To minimise the influence of detector and other experimental effects, LHCb physicists used a “double ratio” method: what they measure is RK divided by another ratio, rJ/ψ, the true value of which is known to be very close to 1 but which has similar sensitivity to detector effects to RK. This gives an extra layer of protection: the scientists study and correct for all known experimental effects, but if any unknown effects slip through they will cancel in the double ratio between RK and rJ/ψ. In more detail, RK is defined as the ratio of probabilities that a B+ meson decays to K+μ+μ– or K+e+e– (within a particular invariant mass range; see below), and rJ/ψ is defined as the ratio of probabilities that a B+ meson decays to J/ψK+ with J/ψ →μ+μ– vs J/ψK+ with J/ψ →e+e–. The double ratio method greatly reduces systematic uncertainties related to the different experimental treatment of muons and electrons, which largely cancel in the double ratio. In particular, the use of the double ratio method means that the detection efficiency of the decay B+→K+e+e– only needs to be known relative to that of the B+→J/ψ(→e+e–)K+ decay, rather than the B+→K+μ+μ–. Moreover, J/ψ meson decays into μ+μ– and e+e– pairs are known to respect lepton universality at the 0.4% level. This means that the measurement of the single ratio, rJ/ψ, also constitutes an excellent cross-check, since it does not benefit from the double ratio’s cancellation of systematic effects and so is a sensitive and stringent test of the methods used to determine the efficiencies. The value of rJ/ψ is found to be 1.014±0.035, consistent with 1. The figures show the measured invariant mass distributions of B+ candidates for the four decay modes used in the double-ratio measurement, each with a clear peak around the B+ meson mass.

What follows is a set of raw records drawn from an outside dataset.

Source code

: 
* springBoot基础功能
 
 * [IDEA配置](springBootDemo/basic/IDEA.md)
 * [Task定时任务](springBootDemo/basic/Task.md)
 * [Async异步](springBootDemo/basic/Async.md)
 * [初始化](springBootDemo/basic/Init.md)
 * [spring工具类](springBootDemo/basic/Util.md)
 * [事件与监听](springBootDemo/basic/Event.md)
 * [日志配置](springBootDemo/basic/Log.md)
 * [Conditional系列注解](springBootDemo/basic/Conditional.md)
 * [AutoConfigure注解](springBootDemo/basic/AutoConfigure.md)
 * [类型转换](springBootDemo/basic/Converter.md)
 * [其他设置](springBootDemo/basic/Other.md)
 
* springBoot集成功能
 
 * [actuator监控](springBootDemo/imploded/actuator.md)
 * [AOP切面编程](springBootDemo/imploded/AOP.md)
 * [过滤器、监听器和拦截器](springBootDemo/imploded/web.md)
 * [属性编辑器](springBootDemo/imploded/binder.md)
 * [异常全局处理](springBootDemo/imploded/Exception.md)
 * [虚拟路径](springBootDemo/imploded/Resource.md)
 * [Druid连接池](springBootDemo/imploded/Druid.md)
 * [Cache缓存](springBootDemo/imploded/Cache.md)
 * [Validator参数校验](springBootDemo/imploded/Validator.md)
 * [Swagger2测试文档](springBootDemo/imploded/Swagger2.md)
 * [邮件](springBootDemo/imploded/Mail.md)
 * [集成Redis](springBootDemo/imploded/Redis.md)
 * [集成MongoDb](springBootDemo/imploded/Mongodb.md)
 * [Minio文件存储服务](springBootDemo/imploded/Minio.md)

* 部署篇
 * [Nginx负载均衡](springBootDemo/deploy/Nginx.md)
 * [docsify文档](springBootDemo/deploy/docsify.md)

The analysis is performed in the range 1.1<q2<6.0 GeV2, where q2 is the invariant mass of the μ+μ– and e+e– pair, and benefits from an improved reconstruction compared to the previous LHCb RK measurement. The value of RK is measured to be 0.846+0.060-0.054+0.016-0.014 , where the first uncertainty is statistical and the second systematic, and is shown at the image as a black point with error bars. This is the most precise measurement to date and is consistent with the SM expectation at the level of 2.5σ (2.5 standard deviations), a value very similar to the 2.6σ obtained in the previous measurement, and show as a grey point. The new measured value of RK supersedes the previous one, is closer to the Standard Model prediction, and has a smaller uncertainty. The result of BaBar Collaboration at low q2 is shown by the green left point and favors also a value below one. The blue point shows that the result of the RK measurement by the Belle Collaboration is consistent with one in the whole q2 range up to 22 GeV2. Further reduction in the uncertainty on RK can be expected when the data collected by LHCb in 2017 and 2018, which have a statistical power approximately equal to that of the entire 2011-2016 data set used here, are included in a future analysis. In the longer term, there are good prospects for even higher-precision measurements as much larger samples will be collected with the upgraded LHCb detector.